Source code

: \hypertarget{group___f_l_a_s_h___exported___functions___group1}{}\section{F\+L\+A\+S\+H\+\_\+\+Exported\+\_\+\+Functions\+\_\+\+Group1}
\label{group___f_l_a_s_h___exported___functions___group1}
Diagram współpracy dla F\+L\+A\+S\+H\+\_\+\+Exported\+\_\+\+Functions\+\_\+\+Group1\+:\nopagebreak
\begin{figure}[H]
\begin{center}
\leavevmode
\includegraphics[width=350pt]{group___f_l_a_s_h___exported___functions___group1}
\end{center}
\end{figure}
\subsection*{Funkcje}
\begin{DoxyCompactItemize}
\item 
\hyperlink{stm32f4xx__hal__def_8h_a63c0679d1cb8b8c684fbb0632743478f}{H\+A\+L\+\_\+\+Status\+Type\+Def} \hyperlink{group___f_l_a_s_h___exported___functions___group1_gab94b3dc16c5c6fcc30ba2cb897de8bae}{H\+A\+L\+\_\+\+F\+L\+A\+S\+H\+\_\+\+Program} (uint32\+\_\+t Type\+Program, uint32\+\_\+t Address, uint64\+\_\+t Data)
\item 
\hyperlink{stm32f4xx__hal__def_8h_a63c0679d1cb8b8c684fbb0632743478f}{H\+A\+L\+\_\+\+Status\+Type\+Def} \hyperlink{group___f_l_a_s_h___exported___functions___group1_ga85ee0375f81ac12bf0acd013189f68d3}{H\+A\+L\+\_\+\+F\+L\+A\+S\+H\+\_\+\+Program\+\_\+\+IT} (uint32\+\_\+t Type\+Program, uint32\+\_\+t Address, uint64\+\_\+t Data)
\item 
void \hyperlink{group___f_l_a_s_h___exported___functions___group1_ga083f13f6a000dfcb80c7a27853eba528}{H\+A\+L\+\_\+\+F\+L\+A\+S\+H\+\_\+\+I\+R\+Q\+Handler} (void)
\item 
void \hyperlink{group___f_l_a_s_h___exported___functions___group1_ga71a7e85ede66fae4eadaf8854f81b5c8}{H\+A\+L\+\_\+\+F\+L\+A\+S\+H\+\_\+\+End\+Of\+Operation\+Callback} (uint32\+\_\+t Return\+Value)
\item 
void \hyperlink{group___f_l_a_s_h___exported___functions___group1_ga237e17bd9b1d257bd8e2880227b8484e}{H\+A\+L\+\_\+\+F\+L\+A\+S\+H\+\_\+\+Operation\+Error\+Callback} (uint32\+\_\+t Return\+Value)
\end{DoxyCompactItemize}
##############################
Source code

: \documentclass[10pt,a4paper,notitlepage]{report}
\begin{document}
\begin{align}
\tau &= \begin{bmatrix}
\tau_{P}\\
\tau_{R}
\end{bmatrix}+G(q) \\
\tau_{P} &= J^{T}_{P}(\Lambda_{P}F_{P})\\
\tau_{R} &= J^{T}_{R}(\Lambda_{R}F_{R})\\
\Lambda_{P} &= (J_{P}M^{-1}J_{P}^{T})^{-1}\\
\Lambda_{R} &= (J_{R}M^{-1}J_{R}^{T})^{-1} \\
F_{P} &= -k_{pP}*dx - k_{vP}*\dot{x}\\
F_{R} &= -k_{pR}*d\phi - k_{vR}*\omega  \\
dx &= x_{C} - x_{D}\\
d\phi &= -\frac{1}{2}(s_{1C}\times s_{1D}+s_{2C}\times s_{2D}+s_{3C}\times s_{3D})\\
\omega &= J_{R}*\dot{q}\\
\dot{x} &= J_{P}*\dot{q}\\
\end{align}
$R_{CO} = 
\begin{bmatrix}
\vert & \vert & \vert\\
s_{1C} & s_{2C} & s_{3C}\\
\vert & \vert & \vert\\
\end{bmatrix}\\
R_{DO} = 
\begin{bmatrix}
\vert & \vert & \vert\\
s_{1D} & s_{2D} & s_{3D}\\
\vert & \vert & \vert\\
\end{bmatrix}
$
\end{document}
##############################
§ **EXERCISE GOAL**
Only the lines holding "Operation" are wanted, so copy each of them from the material.

§ **THE COMPLETED TASK**
void \hyperlink{group___f_l_a_s_h___exported___functions___group1_ga71a7e85ede66fae4eadaf8854f81b5c8}{H\+A\+L\+\_\+\+F\+L\+A\+S\+H\+\_\+\+End\+Of\+Operation\+Callback} (uint32\+\_\+t Return\+Value)
void \hyperlink{group___f_l_a_s_h___exported___functions___group1_ga237e17bd9b1d257bd8e2880227b8484e}{H\+A\+L\+\_\+\+F\+L\+A\+S\+H\+\_\+\+Operation\+Error\+Callback} (uint32\+\_\+t Return\+Value)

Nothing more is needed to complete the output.